• Hawaii is home to 83,000 cesspools, more than any other state in the nation, and around 20% of the state's cesspools are 0.6 or fewer miles from shore.
  • Rising seas have eroded Hawaii's shoreline due to climate change and the island's groundwater is being pushed to the surface, inching it closer to the chemicals from the cesspools.
  • Cesspools formed in Hawaii due to rapid growth and can now be found everywhere from Honolulu's Black Point to the old sugar plantation towns.

The town of Hauula packs hundreds of homes into a narrow strip of land sandwiched between verdant, towering cliffs of the Koolau mountain range and the Pacific. But the stunning views obscure an environmental problem beneath the ground.

This rural part of the island of Oahu is not connected to city sewers — and waste from toilets, sinks and showers is mostly collected in hundreds of pits called cesspools.
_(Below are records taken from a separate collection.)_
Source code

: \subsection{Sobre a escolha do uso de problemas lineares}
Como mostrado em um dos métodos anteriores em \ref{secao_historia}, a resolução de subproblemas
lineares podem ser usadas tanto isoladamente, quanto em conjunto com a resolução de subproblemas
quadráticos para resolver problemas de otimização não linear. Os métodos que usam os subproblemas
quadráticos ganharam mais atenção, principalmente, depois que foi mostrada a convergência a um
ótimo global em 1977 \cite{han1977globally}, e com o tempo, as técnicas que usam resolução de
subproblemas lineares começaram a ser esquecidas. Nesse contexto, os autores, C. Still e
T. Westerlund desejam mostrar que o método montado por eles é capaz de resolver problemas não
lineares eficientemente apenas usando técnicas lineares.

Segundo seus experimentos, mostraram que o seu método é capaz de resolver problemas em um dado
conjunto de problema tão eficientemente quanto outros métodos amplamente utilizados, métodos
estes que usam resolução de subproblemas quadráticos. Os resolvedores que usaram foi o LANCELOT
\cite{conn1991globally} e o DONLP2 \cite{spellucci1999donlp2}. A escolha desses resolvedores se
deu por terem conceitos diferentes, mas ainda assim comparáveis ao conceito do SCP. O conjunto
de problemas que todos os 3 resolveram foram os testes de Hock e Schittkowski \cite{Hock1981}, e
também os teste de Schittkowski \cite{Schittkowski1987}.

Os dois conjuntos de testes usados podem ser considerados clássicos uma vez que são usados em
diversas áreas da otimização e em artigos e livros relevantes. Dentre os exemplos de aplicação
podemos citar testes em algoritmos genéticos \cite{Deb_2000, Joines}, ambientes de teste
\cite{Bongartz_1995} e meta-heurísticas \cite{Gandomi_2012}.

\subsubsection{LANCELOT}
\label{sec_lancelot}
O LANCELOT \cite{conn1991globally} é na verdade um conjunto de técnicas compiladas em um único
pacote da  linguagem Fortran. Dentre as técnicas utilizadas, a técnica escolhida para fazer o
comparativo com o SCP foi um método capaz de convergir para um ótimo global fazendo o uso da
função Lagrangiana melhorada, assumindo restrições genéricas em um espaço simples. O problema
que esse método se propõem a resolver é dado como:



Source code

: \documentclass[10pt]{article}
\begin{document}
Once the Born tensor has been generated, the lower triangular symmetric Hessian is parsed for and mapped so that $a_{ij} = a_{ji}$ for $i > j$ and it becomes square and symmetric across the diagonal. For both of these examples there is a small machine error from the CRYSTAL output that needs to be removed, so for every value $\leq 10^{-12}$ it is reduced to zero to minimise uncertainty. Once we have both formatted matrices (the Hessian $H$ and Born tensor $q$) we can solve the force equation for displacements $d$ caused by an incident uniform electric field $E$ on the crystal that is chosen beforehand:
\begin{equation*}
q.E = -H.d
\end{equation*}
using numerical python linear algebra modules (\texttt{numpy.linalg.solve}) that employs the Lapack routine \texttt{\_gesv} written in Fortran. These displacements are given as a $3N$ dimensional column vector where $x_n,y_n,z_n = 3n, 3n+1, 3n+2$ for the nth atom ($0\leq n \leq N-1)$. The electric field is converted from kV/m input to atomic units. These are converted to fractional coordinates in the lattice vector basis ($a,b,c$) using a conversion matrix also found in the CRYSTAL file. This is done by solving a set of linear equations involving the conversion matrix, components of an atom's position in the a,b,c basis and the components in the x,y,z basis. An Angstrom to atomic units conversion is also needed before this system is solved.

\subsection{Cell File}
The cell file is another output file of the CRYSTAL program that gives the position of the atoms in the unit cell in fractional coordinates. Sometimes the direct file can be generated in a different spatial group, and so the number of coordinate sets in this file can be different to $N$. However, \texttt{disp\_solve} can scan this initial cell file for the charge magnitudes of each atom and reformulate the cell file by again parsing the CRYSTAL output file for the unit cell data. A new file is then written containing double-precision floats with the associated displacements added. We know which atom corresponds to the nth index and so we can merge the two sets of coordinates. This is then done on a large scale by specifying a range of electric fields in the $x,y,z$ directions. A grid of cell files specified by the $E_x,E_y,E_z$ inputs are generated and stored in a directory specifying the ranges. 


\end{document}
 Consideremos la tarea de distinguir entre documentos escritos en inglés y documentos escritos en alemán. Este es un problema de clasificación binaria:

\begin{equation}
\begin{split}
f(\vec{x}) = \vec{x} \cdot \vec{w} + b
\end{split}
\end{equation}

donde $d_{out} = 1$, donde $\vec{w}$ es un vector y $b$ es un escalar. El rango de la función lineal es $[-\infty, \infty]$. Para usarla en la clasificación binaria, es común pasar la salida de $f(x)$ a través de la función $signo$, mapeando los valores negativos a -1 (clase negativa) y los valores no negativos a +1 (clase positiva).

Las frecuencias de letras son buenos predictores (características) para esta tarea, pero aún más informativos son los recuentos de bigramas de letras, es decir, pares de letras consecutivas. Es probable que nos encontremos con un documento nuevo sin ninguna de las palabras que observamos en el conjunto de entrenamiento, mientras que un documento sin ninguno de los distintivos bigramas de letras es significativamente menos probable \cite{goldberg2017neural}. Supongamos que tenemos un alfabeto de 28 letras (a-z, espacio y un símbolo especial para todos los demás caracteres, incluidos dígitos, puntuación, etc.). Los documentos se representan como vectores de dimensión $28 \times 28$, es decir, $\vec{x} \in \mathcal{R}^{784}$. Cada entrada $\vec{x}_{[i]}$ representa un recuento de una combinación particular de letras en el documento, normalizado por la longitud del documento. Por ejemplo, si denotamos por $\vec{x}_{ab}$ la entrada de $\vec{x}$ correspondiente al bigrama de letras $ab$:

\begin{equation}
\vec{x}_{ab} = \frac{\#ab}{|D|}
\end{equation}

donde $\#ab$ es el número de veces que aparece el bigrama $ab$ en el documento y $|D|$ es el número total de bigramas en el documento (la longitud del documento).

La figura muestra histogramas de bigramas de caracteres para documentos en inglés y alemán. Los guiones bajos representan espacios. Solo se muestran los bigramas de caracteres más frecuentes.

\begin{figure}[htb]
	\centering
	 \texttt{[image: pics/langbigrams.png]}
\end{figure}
With climate change, rising seas are eroding Hawaii’s coast near homes with cesspools. Sea rise also is pushing the island’s groundwater closer to the surface, allowing the cesspool effluent to mix with the water table and flow into the ocean. And scientists say cesspool pollution may even percolate into streets and parks in low-lying former wetlands in the future.

"We want proper sanitation as much as anybody wants it. We don’t want our children swimming in an ocean of bacteria," said Dotty Kelly-Paddock, president of the Hauula Community Association. "It’s got to change."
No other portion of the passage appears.